If we ask, “Who really benefited from this policy?” the answer is simple: the heavy industries, that is, the armaments industries; and the other big concerns, trusts and monopolies. At first sight this answer needs no additional illustration. Krupp and Voegler, Stinnes and Wolff, Poensgen and Schmitz, the representatives of coal and iron, steel and chemicals, are the men behind the throne, the real rulers of Germany. They are the ones for whom this new political system has netted hundreds and thousands of millions.
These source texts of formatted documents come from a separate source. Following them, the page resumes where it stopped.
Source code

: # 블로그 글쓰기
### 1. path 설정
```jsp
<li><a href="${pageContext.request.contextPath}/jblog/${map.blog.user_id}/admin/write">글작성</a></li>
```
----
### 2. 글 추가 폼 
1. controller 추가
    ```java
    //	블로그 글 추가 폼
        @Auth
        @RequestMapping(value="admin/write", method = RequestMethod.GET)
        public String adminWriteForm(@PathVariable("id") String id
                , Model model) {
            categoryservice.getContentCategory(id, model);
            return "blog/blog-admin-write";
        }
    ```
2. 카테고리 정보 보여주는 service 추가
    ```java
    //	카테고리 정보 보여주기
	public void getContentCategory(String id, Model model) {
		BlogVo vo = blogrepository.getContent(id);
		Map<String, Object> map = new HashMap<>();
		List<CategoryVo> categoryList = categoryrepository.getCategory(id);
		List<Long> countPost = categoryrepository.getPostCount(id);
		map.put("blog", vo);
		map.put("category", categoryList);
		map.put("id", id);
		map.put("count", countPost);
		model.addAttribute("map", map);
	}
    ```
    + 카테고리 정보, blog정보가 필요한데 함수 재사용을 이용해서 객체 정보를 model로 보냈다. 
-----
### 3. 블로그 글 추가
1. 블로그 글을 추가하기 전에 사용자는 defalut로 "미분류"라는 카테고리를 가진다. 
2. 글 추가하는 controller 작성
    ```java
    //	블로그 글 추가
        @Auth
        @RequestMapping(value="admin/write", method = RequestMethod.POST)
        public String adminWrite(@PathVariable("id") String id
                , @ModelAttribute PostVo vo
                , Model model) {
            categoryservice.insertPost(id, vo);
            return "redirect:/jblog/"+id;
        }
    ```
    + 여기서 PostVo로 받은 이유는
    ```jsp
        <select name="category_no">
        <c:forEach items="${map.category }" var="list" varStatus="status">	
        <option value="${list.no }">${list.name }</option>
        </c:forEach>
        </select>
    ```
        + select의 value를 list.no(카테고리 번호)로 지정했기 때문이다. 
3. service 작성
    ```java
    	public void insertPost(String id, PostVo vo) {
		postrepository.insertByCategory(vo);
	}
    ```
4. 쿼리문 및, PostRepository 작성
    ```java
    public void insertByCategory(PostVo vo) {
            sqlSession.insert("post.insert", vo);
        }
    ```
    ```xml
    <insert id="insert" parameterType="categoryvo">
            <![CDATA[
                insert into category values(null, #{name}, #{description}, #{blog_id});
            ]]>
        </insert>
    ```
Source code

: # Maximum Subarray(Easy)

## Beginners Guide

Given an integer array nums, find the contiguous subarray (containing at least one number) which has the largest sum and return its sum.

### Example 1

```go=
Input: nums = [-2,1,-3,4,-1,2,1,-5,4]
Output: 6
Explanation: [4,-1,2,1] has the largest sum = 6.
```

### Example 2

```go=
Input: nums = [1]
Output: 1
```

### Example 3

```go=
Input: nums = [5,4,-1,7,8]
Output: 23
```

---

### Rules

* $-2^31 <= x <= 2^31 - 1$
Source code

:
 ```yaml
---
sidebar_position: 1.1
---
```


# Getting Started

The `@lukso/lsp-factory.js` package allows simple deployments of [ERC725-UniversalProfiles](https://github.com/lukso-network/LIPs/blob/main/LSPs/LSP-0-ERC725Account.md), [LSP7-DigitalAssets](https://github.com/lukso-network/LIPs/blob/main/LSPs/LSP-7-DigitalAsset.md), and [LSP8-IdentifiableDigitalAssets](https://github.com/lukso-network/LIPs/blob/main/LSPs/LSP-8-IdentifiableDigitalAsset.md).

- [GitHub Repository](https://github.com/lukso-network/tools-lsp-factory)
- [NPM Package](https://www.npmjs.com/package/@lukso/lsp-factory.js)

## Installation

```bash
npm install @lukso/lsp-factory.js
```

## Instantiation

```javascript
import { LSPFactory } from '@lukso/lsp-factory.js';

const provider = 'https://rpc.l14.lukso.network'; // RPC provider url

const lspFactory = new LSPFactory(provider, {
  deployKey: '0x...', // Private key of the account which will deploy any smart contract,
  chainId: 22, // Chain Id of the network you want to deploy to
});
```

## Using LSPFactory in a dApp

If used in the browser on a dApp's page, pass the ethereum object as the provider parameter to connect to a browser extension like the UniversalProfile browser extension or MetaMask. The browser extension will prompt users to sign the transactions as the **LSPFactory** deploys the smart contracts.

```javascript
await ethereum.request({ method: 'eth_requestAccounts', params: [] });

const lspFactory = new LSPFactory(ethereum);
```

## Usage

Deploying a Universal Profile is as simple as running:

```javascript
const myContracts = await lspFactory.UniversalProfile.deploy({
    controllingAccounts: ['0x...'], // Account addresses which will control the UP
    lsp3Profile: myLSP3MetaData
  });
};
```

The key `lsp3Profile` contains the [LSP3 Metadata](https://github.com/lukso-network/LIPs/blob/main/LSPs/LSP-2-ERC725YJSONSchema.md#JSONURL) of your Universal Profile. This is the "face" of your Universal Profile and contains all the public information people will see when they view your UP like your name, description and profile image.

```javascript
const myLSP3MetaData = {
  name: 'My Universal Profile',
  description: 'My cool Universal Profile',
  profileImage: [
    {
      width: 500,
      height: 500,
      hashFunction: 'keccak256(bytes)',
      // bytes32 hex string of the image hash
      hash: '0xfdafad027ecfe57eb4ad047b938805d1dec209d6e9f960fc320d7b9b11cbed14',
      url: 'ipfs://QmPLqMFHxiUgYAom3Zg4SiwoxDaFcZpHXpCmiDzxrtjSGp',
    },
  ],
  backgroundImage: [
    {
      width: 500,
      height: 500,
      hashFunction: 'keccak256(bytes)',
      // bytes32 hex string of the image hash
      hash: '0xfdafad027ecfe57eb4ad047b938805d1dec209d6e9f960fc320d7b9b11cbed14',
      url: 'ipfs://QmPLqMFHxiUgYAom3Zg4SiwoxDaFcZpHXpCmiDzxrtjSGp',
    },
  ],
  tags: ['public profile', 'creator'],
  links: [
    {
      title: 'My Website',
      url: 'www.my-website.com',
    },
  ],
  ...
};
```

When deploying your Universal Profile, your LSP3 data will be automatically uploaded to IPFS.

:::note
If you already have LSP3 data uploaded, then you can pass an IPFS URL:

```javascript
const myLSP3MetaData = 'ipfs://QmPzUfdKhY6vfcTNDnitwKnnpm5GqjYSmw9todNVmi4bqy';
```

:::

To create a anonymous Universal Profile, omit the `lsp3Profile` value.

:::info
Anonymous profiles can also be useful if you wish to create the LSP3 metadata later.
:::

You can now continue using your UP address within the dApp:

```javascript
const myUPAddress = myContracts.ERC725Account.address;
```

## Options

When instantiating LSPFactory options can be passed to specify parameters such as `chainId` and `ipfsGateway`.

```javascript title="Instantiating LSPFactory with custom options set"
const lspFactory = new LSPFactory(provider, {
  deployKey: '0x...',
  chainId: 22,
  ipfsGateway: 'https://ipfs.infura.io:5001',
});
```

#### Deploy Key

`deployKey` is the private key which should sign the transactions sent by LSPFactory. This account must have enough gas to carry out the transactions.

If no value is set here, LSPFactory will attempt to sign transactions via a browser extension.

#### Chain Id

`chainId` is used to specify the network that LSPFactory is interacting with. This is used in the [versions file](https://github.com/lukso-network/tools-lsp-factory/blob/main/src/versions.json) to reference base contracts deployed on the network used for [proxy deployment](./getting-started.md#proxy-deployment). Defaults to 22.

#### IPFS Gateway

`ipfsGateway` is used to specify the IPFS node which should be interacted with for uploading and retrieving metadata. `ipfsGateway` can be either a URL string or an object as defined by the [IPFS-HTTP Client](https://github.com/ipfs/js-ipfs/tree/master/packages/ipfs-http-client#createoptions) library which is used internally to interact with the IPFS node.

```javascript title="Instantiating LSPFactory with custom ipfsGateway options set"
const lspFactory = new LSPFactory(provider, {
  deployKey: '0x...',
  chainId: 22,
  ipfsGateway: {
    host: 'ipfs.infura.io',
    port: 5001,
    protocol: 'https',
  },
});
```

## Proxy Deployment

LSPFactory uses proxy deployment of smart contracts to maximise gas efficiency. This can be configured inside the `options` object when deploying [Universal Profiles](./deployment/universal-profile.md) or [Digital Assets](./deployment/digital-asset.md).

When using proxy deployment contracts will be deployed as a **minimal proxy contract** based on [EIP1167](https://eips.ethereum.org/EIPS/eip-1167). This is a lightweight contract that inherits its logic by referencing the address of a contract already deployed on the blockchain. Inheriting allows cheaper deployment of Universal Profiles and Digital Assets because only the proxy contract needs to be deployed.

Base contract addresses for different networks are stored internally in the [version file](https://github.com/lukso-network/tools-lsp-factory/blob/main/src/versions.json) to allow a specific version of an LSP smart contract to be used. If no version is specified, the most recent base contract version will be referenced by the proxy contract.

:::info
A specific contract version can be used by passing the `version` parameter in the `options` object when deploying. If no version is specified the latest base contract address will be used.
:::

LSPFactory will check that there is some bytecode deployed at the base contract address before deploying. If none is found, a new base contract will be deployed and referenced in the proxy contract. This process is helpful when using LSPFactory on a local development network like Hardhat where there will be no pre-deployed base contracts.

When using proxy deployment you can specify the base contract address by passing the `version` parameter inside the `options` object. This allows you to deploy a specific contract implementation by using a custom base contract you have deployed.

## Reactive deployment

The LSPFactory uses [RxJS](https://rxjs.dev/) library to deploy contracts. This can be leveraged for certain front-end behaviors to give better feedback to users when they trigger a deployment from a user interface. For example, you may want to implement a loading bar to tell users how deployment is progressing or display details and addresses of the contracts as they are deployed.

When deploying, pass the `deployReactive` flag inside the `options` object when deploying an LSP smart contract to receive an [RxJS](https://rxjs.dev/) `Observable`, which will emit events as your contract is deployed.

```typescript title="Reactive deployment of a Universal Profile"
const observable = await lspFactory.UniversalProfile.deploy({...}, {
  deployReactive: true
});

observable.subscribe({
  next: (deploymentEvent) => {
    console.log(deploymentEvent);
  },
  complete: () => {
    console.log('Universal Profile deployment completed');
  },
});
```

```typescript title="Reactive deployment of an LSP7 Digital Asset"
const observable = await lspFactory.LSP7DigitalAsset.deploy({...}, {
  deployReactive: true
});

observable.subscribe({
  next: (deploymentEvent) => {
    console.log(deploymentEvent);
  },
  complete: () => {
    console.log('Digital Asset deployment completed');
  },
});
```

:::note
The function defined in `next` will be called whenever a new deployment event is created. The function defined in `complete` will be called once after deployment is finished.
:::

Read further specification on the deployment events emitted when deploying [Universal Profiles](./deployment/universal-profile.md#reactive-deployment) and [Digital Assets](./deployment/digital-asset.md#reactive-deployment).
But, one may ask, did not the small firms, the numerous independent craftsmen and shopkeepers, the smail farmers and peasants, gain anything from the increase of production and business activity? They not only gained nothing; they lost heavily. They became the economic victims of this system. Thousands, nay, hundreds of thousands, of them saw their business fail; they were the economic equivalent of cannon fodder in the armed war.
There are two reasons for this, which, in effect, are but two aspects of the same process. In order to prepare as quickly and efficiently as possible for war, it is necessary to produce where production is most efficient and to utilize man-power where it can best be used. Now, small firms – and particularly the small-scale production methods of the independent small workshops-are not as efficient as the factories. Similarly, the distribution of goods is more economically organized if it proceeds through a relatively small number of big stores than through innumerable small retailers. Therefore, with their customary ruthless ness, the National-Socialists and monopolists instituted a large-scale massacre of small businesses. The former owners of these businesses and their employees were then forced into the armaments factories.